Magnetic susceptibility χₘ relates magnetization M to applied field through M = χₘH, while permeability μ relates B to H. Materials are classified as diamagnetic (χₘ < 0), paramagnetic (χₘ > 0), or ferromagnetic (χₘ >> 1 and nonlinear).
When you first studied magnetic fields, you learned about B⃗ in free space or in ideal configurations. But real materials are not empty space — they are filled with atoms whose electrons constitute tiny magnetic dipoles. When you place a material in an external magnetic field, those dipoles can respond, and their collective response modifies the field inside the material. Magnetic susceptibility and permeability are the quantities that characterize this response.
The framework requires three distinct fields. B⃗ is the total magnetic flux density — the measurable field that appears in the Lorentz force law. H⃗ is the auxiliary field or magnetic field intensity, defined by H⃗ = B⃗/μ₀ − M⃗; it represents, loosely, the contribution to the field from free currents only, excluding the material's own magnetization. M⃗ is the magnetization, the magnetic dipole moment per unit volume of the material — it captures how much the material has magnetized in response to H⃗. The defining relationship for linear materials is M⃗ = χₘH⃗, where χₘ is the dimensionless magnetic susceptibility. Combining this with B⃗ = μ₀(H⃗ + M⃗) gives B⃗ = μ₀(1 + χₘ)H⃗ = μH⃗, where μ = μ₀(1 + χₘ) is the material's permeability.

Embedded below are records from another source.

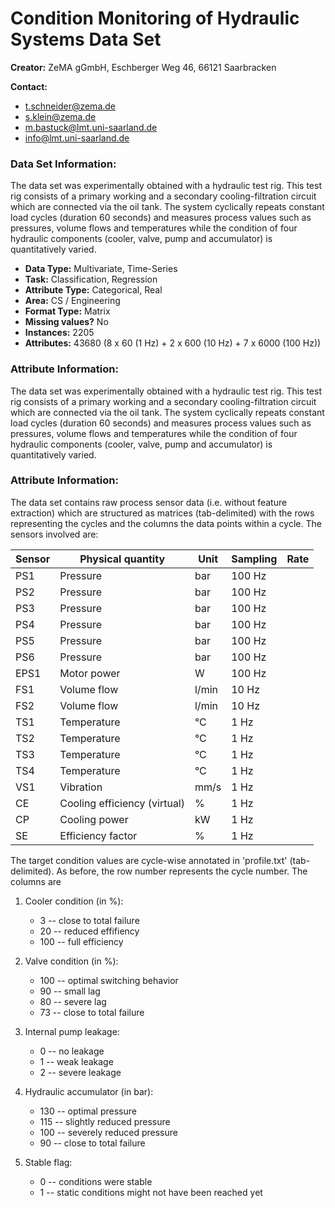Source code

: # Condition Monitoring of Hydraulic Systems Data Set

**Creator:** ZeMA gGmbH, Eschberger Weg 46, 66121 Saarbracken

**Contact:**
  - t.schneider@zema.de
  - s.klein@zema.de
  - m.bastuck@lmt.uni-saarland.de
  - info@lmt.uni-saarland.de

### Data Set Information:

The data set was experimentally obtained with a hydraulic test rig. This test rig consists of a primary working and a secondary cooling-filtration circuit which are connected via the oil tank. The system cyclically repeats constant load cycles (duration 60 seconds) and measures process values such as pressures, volume flows and temperatures while the condition of four hydraulic components (cooler, valve, pump and accumulator) is quantitatively varied.

- **Data Type:** Multivariate, Time-Series
- **Task:** Classification, Regression
- **Attribute Type:** Categorical, Real
- **Area:** CS / Engineering
- **Format Type:** Matrix
- **Missing values?** No
- **Instances:** 2205
- **Attributes:** 43680 (8 x 60 (1 Hz) + 2 x 600 (10 Hz) + 7 x 6000 (100 Hz))

### Attribute Information:

The data set was experimentally obtained with a hydraulic test rig. This test rig consists of a primary working and a secondary cooling-filtration circuit which are connected via the oil tank. The system cyclically repeats constant load cycles (duration 60 seconds) and measures process values such as pressures, volume flows and temperatures while the condition of four hydraulic components (cooler, valve, pump and accumulator) is quantitatively varied.

### Attribute Information:

The data set contains raw process sensor data (i.e. without feature extraction) which are structured as matrices (tab-delimited) with the rows representing the cycles and the columns the data points within a cycle. The sensors involved are:

Sensor | Physical quantity | Unit | Sampling | Rate
-------|-------------------|------|----------|-----
PS1 | Pressure | bar | 100 Hz
PS2 | Pressure | bar | 100 Hz
PS3 | Pressure | bar | 100 Hz
PS4 | Pressure | bar | 100 Hz
PS5 | Pressure | bar | 100 Hz
PS6 | Pressure | bar | 100 Hz
EPS1 | Motor power | W | 100 Hz
FS1 | Volume flow | l/min | 10 Hz
FS2 | Volume flow | l/min | 10 Hz
TS1 | Temperature | °C | 1 Hz
TS2 | Temperature | °C | 1 Hz
TS3 | Temperature | °C | 1 Hz
TS4 | Temperature | °C | 1 Hz
VS1 | Vibration | mm/s | 1 Hz
CE | Cooling efficiency (virtual) | % | 1 Hz
CP | Cooling power | kW | 1 Hz
SE | Efficiency factor | % | 1 Hz

The target condition values are cycle-wise annotated in 'profile.txt' (tab-delimited). As before, the row number represents the cycle number. The columns are

1. Cooler condition (in %):
   - 3 -- close to total failure
   - 20 -- reduced effifiency
   - 100 -- full efficiency

2. Valve condition (in %):
   - 100 -- optimal switching behavior
   - 90 -- small lag
   - 80 -- severe lag
   - 73 -- close to total failure

3. Internal pump leakage:
   - 0 -- no leakage
   - 1 -- weak leakage
   - 2 -- severe leakage

4. Hydraulic accumulator (in bar):
   - 130 -- optimal pressure
   - 115 -- slightly reduced pressure
   - 100 -- severely reduced pressure
   - 90 -- close to total failure

5. Stable flag:
   - 0 -- conditions were stable
   - 1 -- static conditions might not have been reached yet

The sign and magnitude of χₘ classify the material. Diamagnetic materials (χₘ < 0, typically −10⁻⁵ to −10⁻³) weakly oppose applied fields — the induced magnetization points against H⃗. This is a quantum effect related to Lenz's law: applied fields induce tiny orbital currents in all atoms that oppose the change, slightly reducing the net field inside. Diamagnetism is universal but very weak. Paramagnetic materials (χₘ > 0, typically 10⁻⁵ to 10⁻²) have atoms with permanent magnetic dipole moments (unpaired electrons) that tend to align with the applied field. The alignment is partial because thermal fluctuations fight it — this is why paramagnetic susceptibility increases at lower temperatures (Curie's law). Ferromagnetic materials like iron are qualitatively different: χₘ can be hundreds or thousands, the response is highly nonlinear, and the relationship between B and H exhibits hysteresis — the material "remembers" its magnetic history. Ferromagnetism arises from quantum mechanical exchange interactions that lock neighboring atomic spins into parallel alignment over macroscopic domains.
The practical consequence of permeability is that fields are amplified inside high-μ materials. A solenoid with an iron core has B ≈ μ_r × μ₀nI instead of just μ₀nI, where μ_r = μ/μ₀ = 1 + χₘ is the relative permeability. For iron, μ_r can be 1,000–10,000, which is why transformer cores and electromagnet yokes are made of iron — they concentrate the magnetic field enormously. Understanding χₘ and μ also matters for electromagnetic wave propagation in media: the wave speed becomes c/√(ε_r μ_r), the index of refraction has a magnetic as well as electric component, and in materials with μ_r < 0 (metamaterials), exotic wave behavior including negative refraction becomes possible.